Julian Yi-Zhong Hou
CAG Façade
Julian Hou’s practice is expansive and roving. He draws from a rich field of influences: contemporary psychedelia and diverse spiritual traditions, various musical and architectural vernaculars, Orientalist motifs, along with deep memories (and misrememberings) from his own diasporic childhood. Grass Drama, Hou’s first solo exhibition in a major public gallery, manifests as a vinyl record, a one-night performance and a suite of printed patterns hung in the gallery’s façade. Developed out of a two-year sensitivity training undertaken by Hou, involving practices from divination to expanded states of consciousness, Grass Drama’s creation was foretold by a Thoth tarot card reading and informs its narrative structure. These cards share a history with Chinese playing cards and early 20th-century Western spiritual philosophy, Hermetic Thelemism, which in turn has connections to Buddhism. In Grass Drama, Hou both connects and proposes a means of bridging discontinuities while considering notions of site, context, politics, history and personal references. The works ask those who experience them to discard conventional, waking logic and allow affinities between unlikely things to find one another.

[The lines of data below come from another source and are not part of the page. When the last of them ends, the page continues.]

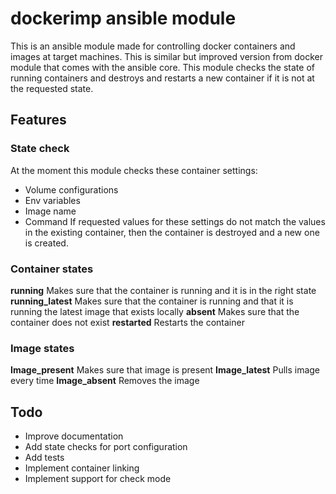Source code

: # dockerimp ansible module
This is an ansible module made for controlling docker containers and images
at target machines. This is similar but improved version from docker module
that comes with the ansible core. This module checks the state of running
containers and destroys and restarts a new container if it is not at the
requested state.

## Features

### State check
At the moment this module checks these container settings:
- Volume configurations
- Env variables
- Image name
- Command
If requested values for these settings do not match the values in the
existing container, then the container is destroyed and a new one
is created.

### Container states
**running**
Makes sure that the container is running and it is in the right state
**running_latest**
Makes sure that the container is running and that it is running the
latest image that exists locally
**absent**
Makes sure that the container does not exist
**restarted**
Restarts the container

### Image states
**Image_present**
Makes sure that image is present
**Image_latest**
Pulls image every time
**Image_absent**
Removes the image

## Todo
- Improve documentation
- Add state checks for port configuration
- Add tests
- Implement container linking
- Implement support for check mode
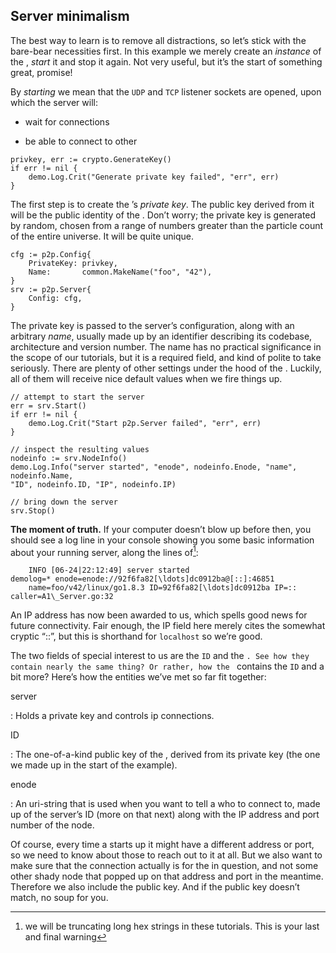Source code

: Server minimalism
-----------------

The best way to learn is to remove all distractions, so let’s stick with
the bare-bear necessities first. In this example we merely create an
*instance* of the , *start* it and stop it again. Not very useful, but
it’s the start of something great, promise!

By *starting* we mean that the `UDP` and `TCP` listener sockets are
opened, upon which the server will:

-   wait for connections

-   be able to connect to other

<!-- -->

    privkey, err := crypto.GenerateKey()
    if err != nil {
        demo.Log.Crit("Generate private key failed", "err", err)
    }

The first step is to create the ’s *private key*. The public key derived
from it will be the public identity of the . Don’t worry; the private
key is generated by random, chosen from a range of numbers greater than
the particle count of the entire universe. It will be quite unique.

    cfg := p2p.Config{
        PrivateKey: privkey,
        Name:       common.MakeName("foo", "42"),
    }
    srv := p2p.Server{
        Config: cfg,
    }

The private key is passed to the server’s configuration, along with an
arbitrary *name*, usually made up by an identifier describing its
codebase, architecture and version number. The name has no practical
significance in the scope of our tutorials, but it is a required field,
and kind of polite to take seriously. There are plenty of other settings
under the hood of the . Luckily, all of them will receive nice default
values when we fire things up.

    // attempt to start the server
    err = srv.Start()
    if err != nil {
        demo.Log.Crit("Start p2p.Server failed", "err", err)
    }

    // inspect the resulting values
    nodeinfo := srv.NodeInfo()
    demo.Log.Info("server started", "enode", nodeinfo.Enode, "name", nodeinfo.Name,
    "ID", nodeinfo.ID, "IP", nodeinfo.IP)

    // bring down the server
    srv.Stop()

**The moment of truth.** If your computer doesn’t blow up before then,
you should see a log line in your console showing you some basic
information about your running server, along the lines of[^1]:

        INFO [06-24|22:12:49] server started                           demolog=* enode=enode://92f6fa82[\ldots]dc0912ba@[::]:46851
        name=foo/v42/linux/go1.8.3 ID=92f6fa82[\ldots]dc0912ba IP=:: caller=A1\_Server.go:32

An IP address has now been awarded to us, which spells good news for
future connectivity. Fair enough, the IP field here merely cites the
somewhat cryptic “::”, but this is shorthand for `localhost` so we’re
good.

The two fields of special interest to us are the `ID` and the ``. See
how they contain nearly the same thing? Or rather, how the `` contains
the `ID` and a bit more? Here’s how the entities we’ve met so far fit
together:

server

:   Holds a private key and controls ip connections.

ID

:   The one-of-a-kind public key of the , derived from its private key
    (the one we made up in the start of the example).

enode

:   An uri-string that is used when you want to tell a who to connect
    to, made up of the server’s ID (more on that next) along with the IP
    address and port number of the node.

Of course, every time a starts up it might have a different address or
port, so we need to know about those to reach out to it at all. But we
also want to make sure that the connection actually is for the in
question, and not some other shady node that popped up on that address
and port in the meantime. Therefore we also include the public key. And
if the public key doesn’t match, no soup for you.

[^1]: we will be truncating long hex strings in these tutorials. This is
    your last and final warning
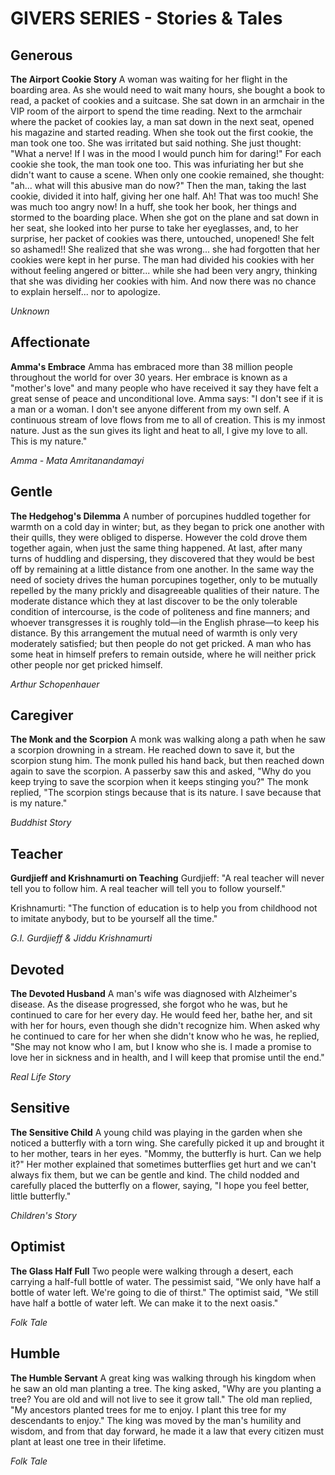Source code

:# GIVERS SERIES - Stories & Tales

## Generous
**The Airport Cookie Story**
A woman was waiting for her flight in the boarding area. As she would need to wait many hours, she bought a book to read, a packet of cookies and a suitcase. She sat down in an armchair in the VIP room of the airport to spend the time reading. Next to the armchair where the packet of cookies lay, a man sat down in the next seat, opened his magazine and started reading. When she took out the first cookie, the man took one too. She was irritated but said nothing. She just thought: "What a nerve! If I was in the mood I would punch him for daring!" For each cookie she took, the man took one too. This was infuriating her but she didn't want to cause a scene. When only one cookie remained, she thought: "ah... what will this abusive man do now?" Then the man, taking the last cookie, divided it into half, giving her one half. Ah! That was too much! She was much too angry now! In a huff, she took her book, her things and stormed to the boarding place. When she got on the plane and sat down in her seat, she looked into her purse to take her eyeglasses, and, to her surprise, her packet of cookies was there, untouched, unopened! She felt so ashamed!! She realized that she was wrong... she had forgotten that her cookies were kept in her purse. The man had divided his cookies with her without feeling angered or bitter... while she had been very angry, thinking that she was dividing her cookies with him. And now there was no chance to explain herself... nor to apologize.

*Unknown*

## Affectionate
**Amma's Embrace**
Amma has embraced more than 38 million people throughout the world for over 30 years. Her embrace is known as a "mother's love" and many people who have received it say they have felt a great sense of peace and unconditional love. Amma says: "I don't see if it is a man or a woman. I don't see anyone different from my own self. A continuous stream of love flows from me to all of creation. This is my inmost nature. Just as the sun gives its light and heat to all, I give my love to all. This is my nature."

*Amma - Mata Amritanandamayi*

## Gentle
**The Hedgehog's Dilemma**
A number of porcupines huddled together for warmth on a cold day in winter; but, as they began to prick one another with their quills, they were obliged to disperse. However the cold drove them together again, when just the same thing happened. At last, after many turns of huddling and dispersing, they discovered that they would be best off by remaining at a little distance from one another. In the same way the need of society drives the human porcupines together, only to be mutually repelled by the many prickly and disagreeable qualities of their nature. The moderate distance which they at last discover to be the only tolerable condition of intercourse, is the code of politeness and fine manners; and whoever transgresses it is roughly told—in the English phrase—to keep his distance. By this arrangement the mutual need of warmth is only very moderately satisfied; but then people do not get pricked. A man who has some heat in himself prefers to remain outside, where he will neither prick other people nor get pricked himself.

*Arthur Schopenhauer*

## Caregiver
**The Monk and the Scorpion**
A monk was walking along a path when he saw a scorpion drowning in a stream. He reached down to save it, but the scorpion stung him. The monk pulled his hand back, but then reached down again to save the scorpion. A passerby saw this and asked, "Why do you keep trying to save the scorpion when it keeps stinging you?" The monk replied, "The scorpion stings because that is its nature. I save because that is my nature."

*Buddhist Story*

## Teacher
**Gurdjieff and Krishnamurti on Teaching**
Gurdjieff: "A real teacher will never tell you to follow him. A real teacher will tell you to follow yourself."

Krishnamurti: "The function of education is to help you from childhood not to imitate anybody, but to be yourself all the time."

*G.I. Gurdjieff & Jiddu Krishnamurti*

## Devoted
**The Devoted Husband**
A man's wife was diagnosed with Alzheimer's disease. As the disease progressed, she forgot who he was, but he continued to care for her every day. He would feed her, bathe her, and sit with her for hours, even though she didn't recognize him. When asked why he continued to care for her when she didn't know who he was, he replied, "She may not know who I am, but I know who she is. I made a promise to love her in sickness and in health, and I will keep that promise until the end."

*Real Life Story*

## Sensitive
**The Sensitive Child**
A young child was playing in the garden when she noticed a butterfly with a torn wing. She carefully picked it up and brought it to her mother, tears in her eyes. "Mommy, the butterfly is hurt. Can we help it?" Her mother explained that sometimes butterflies get hurt and we can't always fix them, but we can be gentle and kind. The child nodded and carefully placed the butterfly on a flower, saying, "I hope you feel better, little butterfly."

*Children's Story*

## Optimist
**The Glass Half Full**
Two people were walking through a desert, each carrying a half-full bottle of water. The pessimist said, "We only have half a bottle of water left. We're going to die of thirst." The optimist said, "We still have half a bottle of water left. We can make it to the next oasis."

*Folk Tale*

## Humble
**The Humble Servant**
A great king was walking through his kingdom when he saw an old man planting a tree. The king asked, "Why are you planting a tree? You are old and will not live to see it grow tall." The old man replied, "My ancestors planted trees for me to enjoy. I plant this tree for my descendants to enjoy." The king was moved by the man's humility and wisdom, and from that day forward, he made it a law that every citizen must plant at least one tree in their lifetime.

*Folk Tale*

Curated by Kimberly Phillips with assistance from Julia Lamare
Biography
Julian Yi-Zhong Hou was born in Edmonton, Alberta, Treaty 6 territory, and currently lives in Vancouver, on the land of the Coast Salish peoples–Sḵwx̱wú7mesh (Squamish), Stó:lō and Səl̓ílwətaʔ/Selilwitulh (Tsleil-Waututh) and xʷməθkʷəy̓əm (Musqueam) Nations. His work has been the focus of solo and group exhibitions at Soon.tw, Toronto; 8-eleven, Toronto; Artspeak, Vancouver; and the Vancouver Art Gallery. His most recent work, Grass Drama, has been shown in parts at Cassandra Cassandra, Toronto (2019); Unit 17, Vancouver (2018); and in Charcuterie 4 (2018), and is a spin-off of an ongoing collaborative work with Tiziana La Melia titled Cloudcuckooville. Further parts will be exhibited this year at Malaspina Printmakers, Vancouver. Hou holds a Bachelor of Arts in Arts and Cultural Studies from Simon Fraser University and a Masters in Architecture from the University of British Columbia. He has held residencies at Triangle, Marseilles; Western Front and 221A, Vancouver and in 2017 won the City of Vancouver’s Mayor’s Award for Emerging Visual Artist. He is one of the founding members of the record label Second Spring.